= Fast abstract =

A fast abstract, also extended abstract, is a short, lightly reviewed technical article that is usually presented with a short talk at a scientific conference. The length of the document is usually limited to 2 pages (including all text, figures, references and appendices), although some conferences may allow slightly longer articles. If the conference does not specify a document style, the standard double-column IEEE format is a common practice.

The concept of a "fast abstract" was created at the 28th Fault-Tolerant Computing Symposium, 1998, by Ram Chillarege, who was the program co-chair of the conference. They are meant to promote communication and discussion of subjects that have yet to be established or completed as research projects, and to provide a venue for reporting barely tested ideas, early experiments, or opinions. While informal discussions, stand-up talks, and round tables provide an avenue for such sharing, they lack the written record that is essential for academic progress. Fast abstracts aim to fill this gap. Since their inception, fast abstract sessions have been gradually adopted by several conferences, in some cases even being among the most attended sessions.
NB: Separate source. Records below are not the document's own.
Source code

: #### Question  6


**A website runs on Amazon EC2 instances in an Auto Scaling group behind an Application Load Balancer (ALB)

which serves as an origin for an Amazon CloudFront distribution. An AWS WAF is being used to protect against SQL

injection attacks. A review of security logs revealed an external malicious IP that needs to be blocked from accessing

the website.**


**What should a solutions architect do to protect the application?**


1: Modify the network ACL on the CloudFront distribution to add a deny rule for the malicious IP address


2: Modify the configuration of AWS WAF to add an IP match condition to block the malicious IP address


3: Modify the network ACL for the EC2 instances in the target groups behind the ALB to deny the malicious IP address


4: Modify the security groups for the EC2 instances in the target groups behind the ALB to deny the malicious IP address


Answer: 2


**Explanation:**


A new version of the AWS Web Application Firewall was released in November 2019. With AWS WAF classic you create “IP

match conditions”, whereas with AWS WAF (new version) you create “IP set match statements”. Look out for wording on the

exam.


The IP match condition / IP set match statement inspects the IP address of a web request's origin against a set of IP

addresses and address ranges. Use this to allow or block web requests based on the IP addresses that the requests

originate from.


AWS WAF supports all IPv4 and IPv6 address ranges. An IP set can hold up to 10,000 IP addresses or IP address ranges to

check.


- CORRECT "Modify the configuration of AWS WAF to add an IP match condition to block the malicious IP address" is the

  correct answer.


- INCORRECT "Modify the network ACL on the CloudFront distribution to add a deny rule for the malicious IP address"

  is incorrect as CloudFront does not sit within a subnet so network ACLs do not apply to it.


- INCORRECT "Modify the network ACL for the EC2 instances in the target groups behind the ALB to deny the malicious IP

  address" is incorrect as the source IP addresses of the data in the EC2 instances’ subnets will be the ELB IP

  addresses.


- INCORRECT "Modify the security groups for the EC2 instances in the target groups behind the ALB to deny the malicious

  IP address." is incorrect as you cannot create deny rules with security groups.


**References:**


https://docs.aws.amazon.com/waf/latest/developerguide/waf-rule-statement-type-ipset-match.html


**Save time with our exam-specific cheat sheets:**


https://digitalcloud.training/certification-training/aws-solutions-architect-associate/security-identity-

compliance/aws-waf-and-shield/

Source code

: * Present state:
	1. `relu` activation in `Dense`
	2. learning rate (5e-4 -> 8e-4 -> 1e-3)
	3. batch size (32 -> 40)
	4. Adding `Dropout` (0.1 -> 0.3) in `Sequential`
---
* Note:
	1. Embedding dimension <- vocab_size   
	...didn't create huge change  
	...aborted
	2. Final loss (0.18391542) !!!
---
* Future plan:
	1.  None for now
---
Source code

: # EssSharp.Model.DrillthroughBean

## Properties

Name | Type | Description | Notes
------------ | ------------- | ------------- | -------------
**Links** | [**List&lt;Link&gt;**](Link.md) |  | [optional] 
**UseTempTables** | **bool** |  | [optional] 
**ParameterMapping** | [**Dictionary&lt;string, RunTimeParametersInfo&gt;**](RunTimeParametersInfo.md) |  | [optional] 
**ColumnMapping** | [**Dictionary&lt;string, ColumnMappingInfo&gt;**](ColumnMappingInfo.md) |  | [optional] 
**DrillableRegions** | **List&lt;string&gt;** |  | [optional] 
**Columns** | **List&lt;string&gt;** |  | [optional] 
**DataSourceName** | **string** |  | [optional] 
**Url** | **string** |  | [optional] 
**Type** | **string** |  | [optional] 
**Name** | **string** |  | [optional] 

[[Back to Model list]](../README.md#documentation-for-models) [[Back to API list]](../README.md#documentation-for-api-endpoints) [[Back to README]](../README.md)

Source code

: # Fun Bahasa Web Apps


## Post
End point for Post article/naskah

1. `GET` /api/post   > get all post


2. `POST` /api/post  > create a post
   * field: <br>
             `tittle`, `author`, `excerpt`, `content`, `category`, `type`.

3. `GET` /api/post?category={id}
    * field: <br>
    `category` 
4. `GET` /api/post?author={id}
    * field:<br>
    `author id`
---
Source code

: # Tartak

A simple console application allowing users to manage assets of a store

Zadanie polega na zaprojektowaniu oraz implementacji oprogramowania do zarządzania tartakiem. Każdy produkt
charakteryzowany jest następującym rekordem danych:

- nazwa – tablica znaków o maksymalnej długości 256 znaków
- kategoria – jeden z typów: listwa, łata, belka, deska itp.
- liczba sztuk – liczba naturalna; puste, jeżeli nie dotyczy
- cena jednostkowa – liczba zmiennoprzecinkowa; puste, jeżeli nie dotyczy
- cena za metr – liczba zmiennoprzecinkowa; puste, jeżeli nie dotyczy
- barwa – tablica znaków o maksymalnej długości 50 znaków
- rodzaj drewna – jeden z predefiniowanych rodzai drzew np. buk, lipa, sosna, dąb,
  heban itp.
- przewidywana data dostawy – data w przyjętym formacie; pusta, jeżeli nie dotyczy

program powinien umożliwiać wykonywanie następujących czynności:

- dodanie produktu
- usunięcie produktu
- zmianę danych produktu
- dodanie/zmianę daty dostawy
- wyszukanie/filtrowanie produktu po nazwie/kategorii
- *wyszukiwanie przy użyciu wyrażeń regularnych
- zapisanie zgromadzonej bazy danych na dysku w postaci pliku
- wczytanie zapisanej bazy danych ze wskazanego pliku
Due to their purpose and short length, fast abstracts do not require a full treatment of results as expected of a full paper published at a conference or journal. Even less formal publications such as working papers and technical reports are usually based on established research projects, and on the other hand these rarely are peer reviewed before publication, and there is no formal publishing procedures for such reports. Fast abstracts differ in these two aspects, and being (as the name indicates) fast to write and fast to review, they create a mechanism to promote a rich and timely exchange of experiences, and receive early feedback from the community.

Fast abstracts allow authors to:
- Report technical work at preliminary stages, and solicit early feedback
- Present radical opinions on controversial issues or open problems
- Introduce new issues to investigate
- Present experience obtained from practice

Fast abstract sessions can collect a diverse set of contributions, from young students initiating their research work, to senior researchers and distinguished members of the community. Furthermore, they allow industrial practitioners and academics who may not have been able to prepare full papers due to time and work pressure, but nevertheless seek an opportunity to engage with the community, to exchange their ideas and solutions, as well as technical problems and practical experience.